[DATA TO PROCESS Boundary: Start]

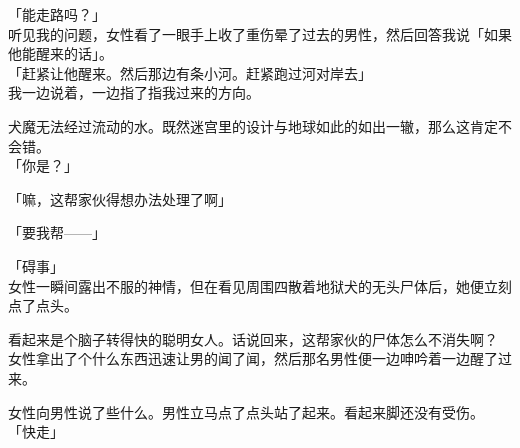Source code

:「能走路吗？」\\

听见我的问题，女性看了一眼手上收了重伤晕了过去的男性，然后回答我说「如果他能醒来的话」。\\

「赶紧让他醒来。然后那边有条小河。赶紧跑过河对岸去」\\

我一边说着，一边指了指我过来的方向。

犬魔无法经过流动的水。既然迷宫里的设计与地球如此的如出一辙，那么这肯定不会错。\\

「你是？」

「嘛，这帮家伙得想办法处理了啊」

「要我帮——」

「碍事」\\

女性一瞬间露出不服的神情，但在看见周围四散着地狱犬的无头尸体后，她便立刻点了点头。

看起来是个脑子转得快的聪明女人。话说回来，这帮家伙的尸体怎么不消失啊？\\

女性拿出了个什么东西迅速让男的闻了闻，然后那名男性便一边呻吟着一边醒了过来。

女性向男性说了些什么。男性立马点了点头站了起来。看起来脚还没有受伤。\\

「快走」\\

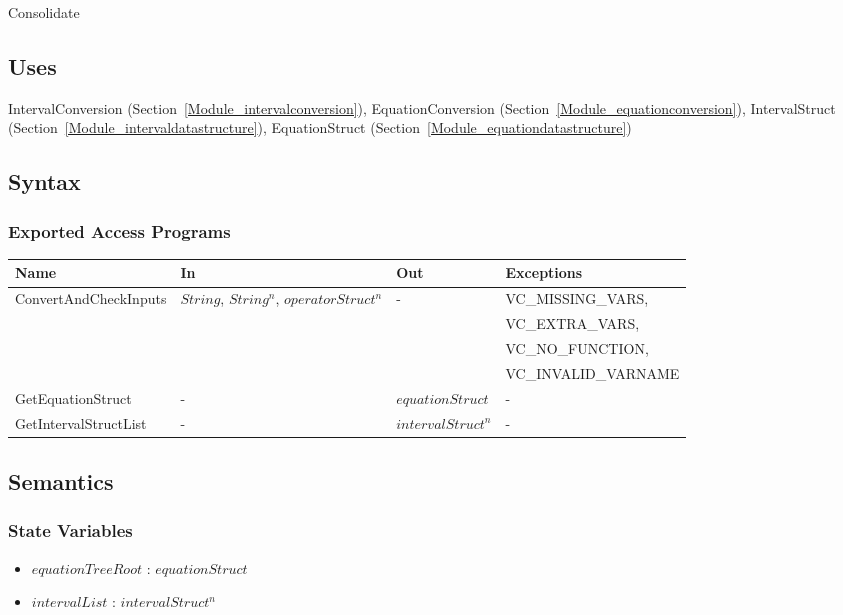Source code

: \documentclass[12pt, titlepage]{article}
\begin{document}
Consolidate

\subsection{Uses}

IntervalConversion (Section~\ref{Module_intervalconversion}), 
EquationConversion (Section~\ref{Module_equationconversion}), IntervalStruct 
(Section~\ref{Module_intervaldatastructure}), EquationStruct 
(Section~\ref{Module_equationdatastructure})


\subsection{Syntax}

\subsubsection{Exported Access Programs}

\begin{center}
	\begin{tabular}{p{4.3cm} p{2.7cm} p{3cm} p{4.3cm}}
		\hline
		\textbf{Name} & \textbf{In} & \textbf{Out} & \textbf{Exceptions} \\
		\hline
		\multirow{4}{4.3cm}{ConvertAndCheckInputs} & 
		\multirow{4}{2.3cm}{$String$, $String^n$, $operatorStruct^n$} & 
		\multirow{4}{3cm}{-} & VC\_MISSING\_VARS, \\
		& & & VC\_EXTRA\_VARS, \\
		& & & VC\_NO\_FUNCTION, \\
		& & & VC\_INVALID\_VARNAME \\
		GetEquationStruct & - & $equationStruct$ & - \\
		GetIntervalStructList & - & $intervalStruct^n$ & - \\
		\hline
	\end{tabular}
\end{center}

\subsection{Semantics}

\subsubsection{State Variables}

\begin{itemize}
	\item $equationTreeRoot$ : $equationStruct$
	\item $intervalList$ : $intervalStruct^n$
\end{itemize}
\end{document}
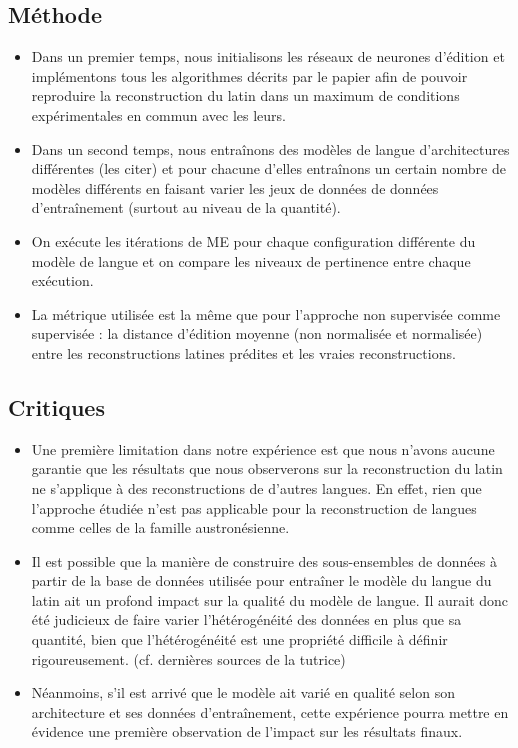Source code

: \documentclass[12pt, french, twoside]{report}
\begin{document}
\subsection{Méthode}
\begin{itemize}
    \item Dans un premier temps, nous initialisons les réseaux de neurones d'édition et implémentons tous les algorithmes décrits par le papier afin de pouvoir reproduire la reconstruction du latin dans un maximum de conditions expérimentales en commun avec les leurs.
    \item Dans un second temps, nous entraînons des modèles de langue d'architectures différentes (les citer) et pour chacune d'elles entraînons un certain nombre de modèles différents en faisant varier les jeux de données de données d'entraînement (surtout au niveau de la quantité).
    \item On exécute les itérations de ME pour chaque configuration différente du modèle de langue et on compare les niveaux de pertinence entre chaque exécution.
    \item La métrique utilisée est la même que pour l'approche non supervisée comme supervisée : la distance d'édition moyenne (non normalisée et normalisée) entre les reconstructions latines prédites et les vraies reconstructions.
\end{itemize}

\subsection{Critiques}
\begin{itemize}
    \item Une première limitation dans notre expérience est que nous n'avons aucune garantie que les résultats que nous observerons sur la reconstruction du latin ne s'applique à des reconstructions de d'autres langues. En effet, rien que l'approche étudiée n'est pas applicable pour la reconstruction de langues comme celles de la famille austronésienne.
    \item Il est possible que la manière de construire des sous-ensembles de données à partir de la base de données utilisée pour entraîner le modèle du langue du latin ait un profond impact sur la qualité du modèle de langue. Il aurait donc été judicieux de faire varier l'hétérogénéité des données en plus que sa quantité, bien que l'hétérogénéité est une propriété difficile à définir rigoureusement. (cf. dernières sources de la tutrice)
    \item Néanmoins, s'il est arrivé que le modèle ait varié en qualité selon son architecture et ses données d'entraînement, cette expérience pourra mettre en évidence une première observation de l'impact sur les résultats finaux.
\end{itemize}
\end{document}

[DATA TO PROCESS Boundary: End]

Report the number of lines above containing the word "multirow", with no other text.

3